*** Opening of Records ***

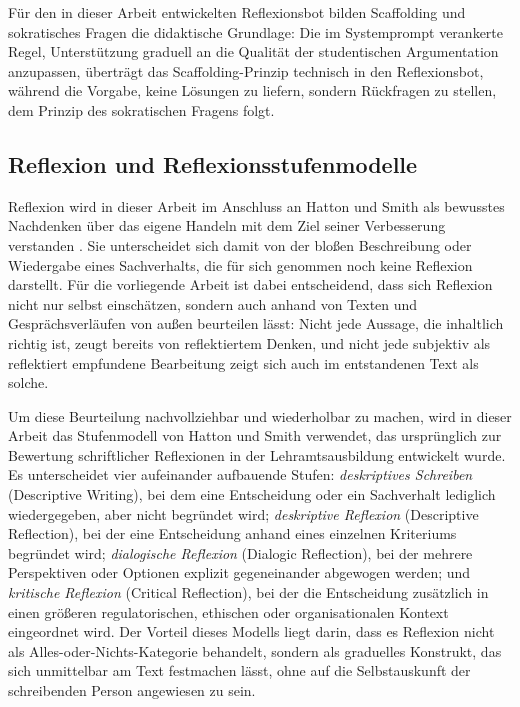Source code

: Für den in dieser Arbeit entwickelten Reflexionsbot bilden Scaffolding und sokratisches Fragen die
didaktische Grundlage: Die im Systemprompt verankerte Regel, Unterstützung graduell an die
Qualität der studentischen Argumentation anzupassen, überträgt das Scaffolding-Prinzip technisch
in den Reflexionsbot, während die Vorgabe, keine Lösungen zu liefern, sondern Rückfragen zu
stellen, dem Prinzip des sokratischen Fragens folgt.

\subsection{Reflexion und Reflexionsstufenmodelle}
\label{sec:reflexionsstufenmodelle}
Reflexion wird in dieser Arbeit im Anschluss an Hatton und Smith als bewusstes Nachdenken über das
eigene Handeln mit dem Ziel seiner Verbesserung verstanden
\cite{hattonSmithReflectionTeacherEducation1995}. Sie unterscheidet sich damit von der bloßen
Beschreibung oder Wiedergabe eines Sachverhalts, die für sich genommen noch keine Reflexion
darstellt. Für die vorliegende Arbeit ist dabei entscheidend, dass sich Reflexion nicht
nur selbst einschätzen, sondern auch anhand von Texten und Gesprächsverläufen von außen beurteilen
lässt: Nicht jede Aussage, die inhaltlich richtig ist, zeugt bereits von reflektiertem Denken, und
nicht jede subjektiv als reflektiert empfundene Bearbeitung zeigt sich auch im entstandenen Text
als solche.

Um diese Beurteilung nachvollziehbar und wiederholbar zu machen, wird in dieser Arbeit das
Stufenmodell von Hatton und Smith \cite{hattonSmithReflectionTeacherEducation1995} verwendet, das
ursprünglich zur Bewertung schriftlicher Reflexionen in der Lehramtsausbildung entwickelt wurde.
Es unterscheidet vier aufeinander aufbauende Stufen: \emph{deskriptives Schreiben} (Descriptive
Writing), bei dem eine Entscheidung oder ein Sachverhalt lediglich wiedergegeben, aber nicht
begründet wird; \emph{deskriptive Reflexion} (Descriptive Reflection), bei der eine Entscheidung
anhand eines einzelnen Kriteriums begründet wird; \emph{dialogische Reflexion} (Dialogic
Reflection), bei der mehrere Perspektiven oder Optionen explizit gegeneinander abgewogen werden;
und \emph{kritische Reflexion} (Critical Reflection), bei der die Entscheidung zusätzlich
in einen größeren regulatorischen, ethischen oder organisationalen Kontext eingeordnet wird. Der
Vorteil dieses Modells liegt darin, dass es Reflexion nicht als Alles-oder-Nichts-Kategorie
behandelt, sondern als graduelles Konstrukt, das sich unmittelbar am Text festmachen lässt, ohne
auf die Selbstauskunft der schreibenden Person angewiesen zu sein.

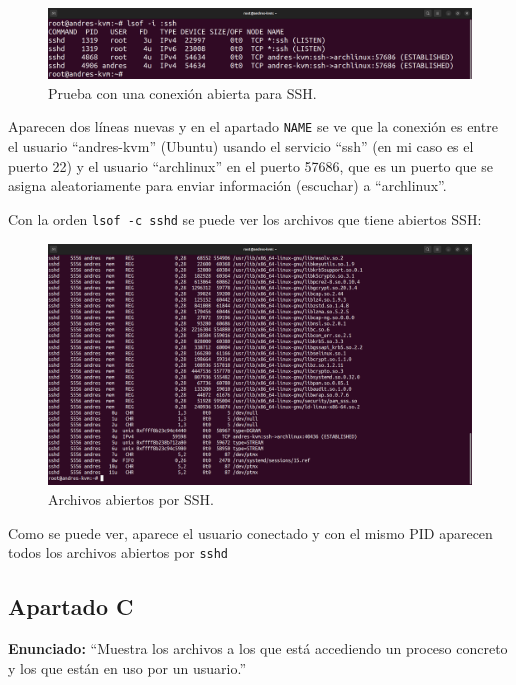 \documentclass{article}
\begin{document}
\begin{figure}[H]
    \includegraphics[width=\textwidth]{imagenes/lsofissharch.png}
    \caption{Prueba con una conexión abierta para SSH.}
\end{figure}


Aparecen dos líneas nuevas y en el apartado \verb|NAME| se ve que la conexión es entre el usuario ``andres-kvm'' (Ubuntu) usando el servicio ``ssh'' (en mi caso es el puerto 22)  y el usuario ``archlinux'' en el puerto 57686, que es un puerto que se asigna aleatoriamente para enviar información (escuchar) a ``archlinux''.

\bigskip

Con la orden \verb|lsof -c sshd| se puede ver los archivos que tiene abiertos SSH:

\begin{figure}[H]
    \includegraphics[width=\textwidth]{imagenes/lsofcsshd.png}
    \caption{Archivos abiertos por SSH.}
\end{figure}

Como se puede ver, aparece el usuario conectado y con el mismo PID aparecen todos los archivos abiertos por \verb|sshd|

\newpage

\subsection{Apartado C}

\textbf{Enunciado: }``Muestra los archivos a los que está accediendo un proceso concreto y los que están en uso por un usuario.''
\end{document}
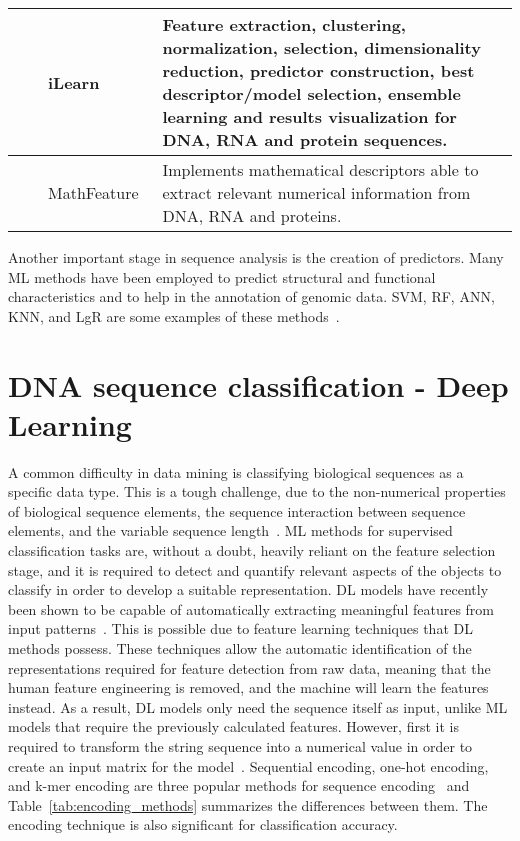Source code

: \begin{table}[ht]
\begin{tabular}{lp{2cm}p{3.5cm}p{7cm}}
	\citeyear{Chen2019ILearn:Data} & \citeauthor{Chen2019ILearn:Data} & iLearn~\cite{Chen2019ILearn:Data} & Feature extraction, clustering, normalization, selection, dimensionality reduction, predictor construction, best descriptor/model selection, ensemble learning and results visualization for \gls{DNA}, \gls{RNA} and protein sequences.\\\midrule
	
	\citeyear{Bonidia2021MathFeature:Descriptors} & \citeauthor{Bonidia2021MathFeature:Descriptors} & MathFeature~\cite{Bonidia2021MathFeature:Descriptors} & Implements mathematical descriptors able to extract relevant numerical information from \gls{DNA}, \gls{RNA} and proteins.\\
    
	\bottomrule
\end{tabular}
\end{table}

Another important stage in sequence analysis is the creation of predictors. Many \gls{ML} methods have been employed to predict structural and functional characteristics and to help in the annotation of genomic data. \gls{SVM}, \gls{RF}, \gls{ANN}, \gls{KNN}, and \gls{LgR} are some examples of these methods~\cite{Chen2019ILearn:Data}.



\section{DNA sequence classification - Deep Learning}\label{sec:dna-dl}

A common difficulty in data mining is classifying biological sequences as a specific data type. This is a tough challenge, due to the non-numerical properties of biological sequence elements, the sequence interaction between sequence elements, and the variable sequence length~\cite{Yang2020ReviewDNA}. \gls{ML} methods for supervised classification tasks are, without a doubt, heavily reliant on the feature selection stage, and it is required to detect and quantify relevant aspects of the objects to classify in order to develop a suitable representation. \gls{DL} models have recently been shown to be capable of automatically extracting meaningful features from input patterns~\cite{LoBosco2017DeepClassification}. This is possible due to feature learning techniques that \gls{DL} methods possess. These techniques allow the automatic identification of the representations required for feature detection from raw data, meaning that the human feature engineering is removed, and the machine will learn the features instead. As a result, \gls{DL} models only need the sequence itself as input, unlike \gls{ML} models that require the previously calculated features. However, first it is required to transform the string sequence into a numerical value in order to create an input matrix for the model~\cite{Yang2020ReviewDNA}. Sequential encoding, one-hot encoding, and k-mer encoding are three popular methods for sequence encoding~\cite{Choong2017EvaluationMethod} and Table~\ref{tab:encoding_methods} summarizes the differences between them. The encoding technique is also significant for classification accuracy.

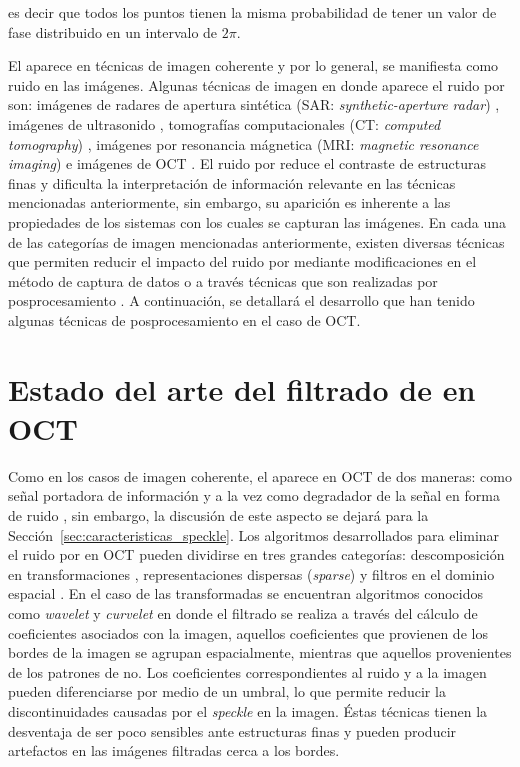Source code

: \noindent es decir que todos los puntos tienen la misma probabilidad de tener un valor de fase distribuido en un intervalo de $2\pi$.


El \speckle aparece en técnicas de imagen coherente y por lo general, se manifiesta como ruido en las imágenes. Algunas técnicas de imagen en donde aparece el ruido por \speckle son: imágenes de radares de apertura sintética (SAR: \textit{synthetic-aperture radar}) \cite{Deledalle2015}, imágenes de ultrasonido \cite{Kalaivani2009}, tomografías computacionales (CT: \textit{computed tomography}) \cite{Sidky2008}, imágenes por resonancia mágnetica (MRI: \textit{magnetic resonance imaging}) \cite{Pizurica2006}  e imágenes de OCT \cite{Schmitt1999}. El ruido por \speckle reduce el contraste de estructuras finas y dificulta la interpretación de información relevante en las técnicas mencionadas anteriormente, sin embargo, su aparición es inherente a las propiedades de los sistemas con los cuales se capturan las imágenes. En cada una de las categorías de imagen mencionadas anteriormente, existen diversas técnicas que permiten reducir el impacto del ruido por \speckle mediante modificaciones en el método de captura de datos \cite{Lee1994} o a  través técnicas que son realizadas por posprocesamiento \cite{Lu2011}. A continuación, se detallará el desarrollo que han tenido algunas técnicas de posprocesamiento en el caso de OCT.

\section{Estado del arte del filtrado de \speckle en OCT}
\label{sec:estado_arte_filt_speckle}

Como en los casos de imagen coherente, el \speckle aparece en OCT de dos maneras: como señal portadora de información y a la vez como degradador de la señal en forma de ruido \cite{Schmitt1999}, sin embargo, la discusión de este aspecto se dejará para la Sección~\ref{sec:caracteristicas_speckle}. Los algoritmos desarrollados para eliminar el ruido por \speckle en OCT pueden dividirse en tres grandes categorías: descomposición en transformaciones \cite{Adler2004, Mayer2012}, representaciones dispersas (\textit{sparse}) \cite{Fang2012} y filtros en el dominio espacial \cite{Yu2016}. En el caso de las transformadas se encuentran algoritmos conocidos como \textit{wavelet} \cite{Adler2004, Mayer2012} y \textit{curvelet} \cite{Jian2009,Xu2013} en donde el filtrado se realiza a través del cálculo de coeficientes asociados con la imagen, aquellos coeficientes que provienen de los bordes de la imagen se agrupan espacialmente, mientras que aquellos provenientes de los patrones de \speckle no. Los coeficientes correspondientes al ruido y a la imagen pueden diferenciarse por medio de un umbral, lo que permite reducir la discontinuidades causadas por el \textit{speckle} en la imagen. Éstas técnicas tienen la desventaja de ser poco sensibles ante estructuras finas y pueden producir artefactos en las imágenes filtradas cerca a los bordes.

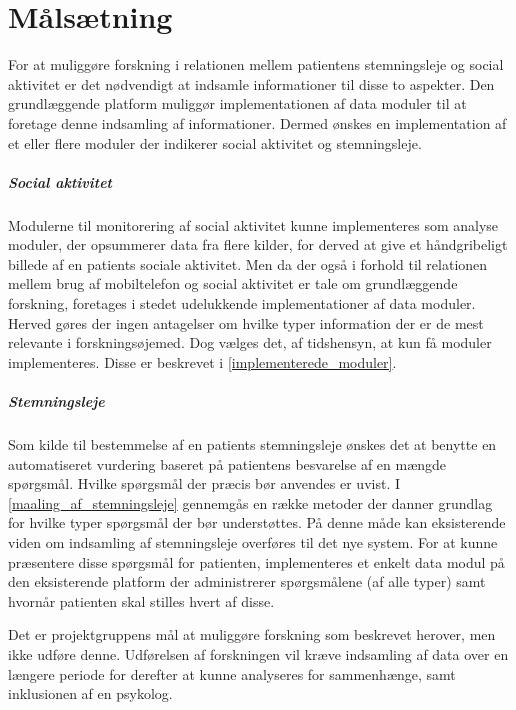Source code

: \chapter{Målsætning}\label{problem}
For at muliggøre forskning i relationen mellem patientens stemningsleje og social aktivitet er det nødvendigt at indsamle informationer til disse to aspekter.
Den grundlæggende platform muliggør implementationen af data moduler  til at foretage denne indsamling af informationer.
Dermed ønskes en implementation af et eller flere moduler der indikerer social aktivitet og stemningsleje.

\paragraph{Social aktivitet}
Modulerne til monitorering af social aktivitet kunne implementeres som analyse moduler, der opsummerer data fra flere kilder, for derved at give et håndgribeligt billede af en patients sociale aktivitet.
Men da der også i forhold til relationen mellem brug af mobiltelefon og social aktivitet er tale om grundlæggende forskning, foretages i stedet udelukkende implementationer af data moduler.
Herved gøres der ingen antagelser om hvilke typer information der er de mest relevante i forskningsøjemed.
Dog vælges det, af tidshensyn, at kun få moduler implementeres.
Disse er beskrevet i \cref{implementerede_moduler}.

\paragraph{Stemningsleje}
Som kilde til bestemmelse af en patients stemningsleje ønskes det at benytte en automatiseret vurdering baseret på patientens besvarelse af en mængde spørgsmål.
Hvilke spørgsmål der præcis bør anvendes er uvist.
I \cref{maaling_af_stemningsleje} gennemgås en række metoder der danner grundlag for hvilke typer spørgsmål der bør understøttes.
På denne måde kan eksisterende viden om indsamling af stemningsleje overføres til det nye system.
For at kunne præsentere disse spørgsmål for patienten, implementeres et enkelt data modul på den eksisterende platform\citefaelles{} der administrerer spørgsmålene (af alle typer) samt hvornår patienten skal stilles hvert af disse.

Det er projektgruppens mål at muliggøre forskning som beskrevet herover, men ikke udføre denne.
Udførelsen af forskningen vil kræve indsamling af data over en længere periode for derefter at kunne analyseres for sammenhænge, samt inklusionen af en psykolog.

*** Close of Records ***

**Your objective**
Copy every line exactly, from the opening line of the entries down to the line holding "Reflection), bei der mehrere", and keep the pictures out.

**Answer box**
Source code

: Für den in dieser Arbeit entwickelten Reflexionsbot bilden Scaffolding und sokratisches Fragen die
didaktische Grundlage: Die im Systemprompt verankerte Regel, Unterstützung graduell an die
Qualität der studentischen Argumentation anzupassen, überträgt das Scaffolding-Prinzip technisch
in den Reflexionsbot, während die Vorgabe, keine Lösungen zu liefern, sondern Rückfragen zu
stellen, dem Prinzip des sokratischen Fragens folgt.

\subsection{Reflexion und Reflexionsstufenmodelle}
\label{sec:reflexionsstufenmodelle}
Reflexion wird in dieser Arbeit im Anschluss an Hatton und Smith als bewusstes Nachdenken über das
eigene Handeln mit dem Ziel seiner Verbesserung verstanden
\cite{hattonSmithReflectionTeacherEducation1995}. Sie unterscheidet sich damit von der bloßen
Beschreibung oder Wiedergabe eines Sachverhalts, die für sich genommen noch keine Reflexion
darstellt. Für die vorliegende Arbeit ist dabei entscheidend, dass sich Reflexion nicht
nur selbst einschätzen, sondern auch anhand von Texten und Gesprächsverläufen von außen beurteilen
lässt: Nicht jede Aussage, die inhaltlich richtig ist, zeugt bereits von reflektiertem Denken, und
nicht jede subjektiv als reflektiert empfundene Bearbeitung zeigt sich auch im entstandenen Text
als solche.

Um diese Beurteilung nachvollziehbar und wiederholbar zu machen, wird in dieser Arbeit das
Stufenmodell von Hatton und Smith \cite{hattonSmithReflectionTeacherEducation1995} verwendet, das
ursprünglich zur Bewertung schriftlicher Reflexionen in der Lehramtsausbildung entwickelt wurde.
Es unterscheidet vier aufeinander aufbauende Stufen: \emph{deskriptives Schreiben} (Descriptive
Writing), bei dem eine Entscheidung oder ein Sachverhalt lediglich wiedergegeben, aber nicht
begründet wird; \emph{deskriptive Reflexion} (Descriptive Reflection), bei der eine Entscheidung
anhand eines einzelnen Kriteriums begründet wird; \emph{dialogische Reflexion} (Dialogic
Reflection), bei der mehrere Perspektiven oder Optionen explizit gegeneinander abgewogen werden;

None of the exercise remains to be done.